→ Aim of the exercise
Give again the entries below exactly, beginning at the first line and ending at the line with "Para cada valor".

** Data listing follows **

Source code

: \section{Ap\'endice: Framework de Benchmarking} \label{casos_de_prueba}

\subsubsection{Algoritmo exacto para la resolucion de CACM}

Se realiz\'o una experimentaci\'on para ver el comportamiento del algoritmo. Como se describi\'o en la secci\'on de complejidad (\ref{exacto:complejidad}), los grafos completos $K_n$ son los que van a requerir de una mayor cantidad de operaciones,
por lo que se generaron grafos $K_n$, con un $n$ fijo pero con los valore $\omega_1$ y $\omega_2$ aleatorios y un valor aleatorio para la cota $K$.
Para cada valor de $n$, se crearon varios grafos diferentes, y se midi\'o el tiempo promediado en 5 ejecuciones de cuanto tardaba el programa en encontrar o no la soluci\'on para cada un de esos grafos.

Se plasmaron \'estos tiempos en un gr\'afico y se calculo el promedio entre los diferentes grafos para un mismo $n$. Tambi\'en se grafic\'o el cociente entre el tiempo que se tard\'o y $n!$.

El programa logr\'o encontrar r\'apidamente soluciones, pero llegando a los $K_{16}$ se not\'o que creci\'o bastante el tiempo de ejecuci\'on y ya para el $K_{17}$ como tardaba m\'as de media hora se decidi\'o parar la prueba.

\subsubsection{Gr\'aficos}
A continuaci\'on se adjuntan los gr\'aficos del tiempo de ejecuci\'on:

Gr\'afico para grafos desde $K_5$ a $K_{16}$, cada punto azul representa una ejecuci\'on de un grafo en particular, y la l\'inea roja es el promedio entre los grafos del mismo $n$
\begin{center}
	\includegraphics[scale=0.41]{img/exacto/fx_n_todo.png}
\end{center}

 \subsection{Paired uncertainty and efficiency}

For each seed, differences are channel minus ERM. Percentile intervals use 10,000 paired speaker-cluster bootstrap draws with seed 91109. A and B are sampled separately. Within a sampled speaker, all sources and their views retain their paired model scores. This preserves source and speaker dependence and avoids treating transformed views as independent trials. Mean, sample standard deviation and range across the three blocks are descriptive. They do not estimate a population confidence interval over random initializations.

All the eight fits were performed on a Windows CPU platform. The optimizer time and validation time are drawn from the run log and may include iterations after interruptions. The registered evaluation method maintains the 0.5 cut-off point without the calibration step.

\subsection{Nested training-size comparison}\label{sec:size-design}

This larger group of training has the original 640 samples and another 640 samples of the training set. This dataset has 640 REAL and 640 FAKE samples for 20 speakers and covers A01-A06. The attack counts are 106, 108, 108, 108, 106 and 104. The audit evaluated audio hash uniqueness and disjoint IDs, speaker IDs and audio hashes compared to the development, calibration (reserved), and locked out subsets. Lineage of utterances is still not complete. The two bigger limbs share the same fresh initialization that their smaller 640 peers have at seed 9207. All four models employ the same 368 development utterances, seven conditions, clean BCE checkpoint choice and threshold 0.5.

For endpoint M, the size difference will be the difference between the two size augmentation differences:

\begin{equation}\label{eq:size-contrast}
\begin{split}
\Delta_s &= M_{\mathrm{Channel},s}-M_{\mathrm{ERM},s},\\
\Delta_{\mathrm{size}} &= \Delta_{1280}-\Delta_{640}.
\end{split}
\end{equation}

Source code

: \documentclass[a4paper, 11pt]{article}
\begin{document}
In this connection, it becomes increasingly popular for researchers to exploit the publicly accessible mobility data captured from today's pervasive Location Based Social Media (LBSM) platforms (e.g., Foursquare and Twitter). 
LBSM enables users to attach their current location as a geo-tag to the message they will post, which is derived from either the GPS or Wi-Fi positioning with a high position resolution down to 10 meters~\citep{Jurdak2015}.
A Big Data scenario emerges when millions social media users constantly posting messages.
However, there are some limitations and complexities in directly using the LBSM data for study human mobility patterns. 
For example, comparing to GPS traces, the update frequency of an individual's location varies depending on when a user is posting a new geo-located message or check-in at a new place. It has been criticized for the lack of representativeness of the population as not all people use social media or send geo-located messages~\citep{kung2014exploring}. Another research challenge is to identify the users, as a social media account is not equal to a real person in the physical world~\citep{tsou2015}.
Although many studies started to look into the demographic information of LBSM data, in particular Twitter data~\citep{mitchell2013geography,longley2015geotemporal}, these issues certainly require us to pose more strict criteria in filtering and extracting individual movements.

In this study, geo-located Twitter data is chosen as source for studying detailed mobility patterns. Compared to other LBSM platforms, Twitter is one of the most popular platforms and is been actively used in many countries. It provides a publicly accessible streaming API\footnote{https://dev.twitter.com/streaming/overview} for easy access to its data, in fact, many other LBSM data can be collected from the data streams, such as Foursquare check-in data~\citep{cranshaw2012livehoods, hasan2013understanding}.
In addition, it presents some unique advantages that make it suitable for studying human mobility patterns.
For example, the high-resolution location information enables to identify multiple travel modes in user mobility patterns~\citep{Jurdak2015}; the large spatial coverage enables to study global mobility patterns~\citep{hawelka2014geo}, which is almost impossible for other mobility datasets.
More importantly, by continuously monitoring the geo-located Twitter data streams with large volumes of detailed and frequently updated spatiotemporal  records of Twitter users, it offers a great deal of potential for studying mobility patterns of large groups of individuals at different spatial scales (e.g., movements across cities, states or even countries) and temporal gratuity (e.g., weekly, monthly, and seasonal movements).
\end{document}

** End of Data listing **

→ Output for this exercise
Source code

: \section{Ap\'endice: Framework de Benchmarking} \label{casos_de_prueba}

\subsubsection{Algoritmo exacto para la resolucion de CACM}

Se realiz\'o una experimentaci\'on para ver el comportamiento del algoritmo. Como se describi\'o en la secci\'on de complejidad (\ref{exacto:complejidad}), los grafos completos $K_n$ son los que van a requerir de una mayor cantidad de operaciones,
por lo que se generaron grafos $K_n$, con un $n$ fijo pero con los valore $\omega_1$ y $\omega_2$ aleatorios y un valor aleatorio para la cota $K$.
Para cada valor de $n$, se crearon varios grafos diferentes, y se midi\'o el tiempo promediado en 5 ejecuciones de cuanto tardaba el programa en encontrar o no la soluci\'on para cada un de esos grafos.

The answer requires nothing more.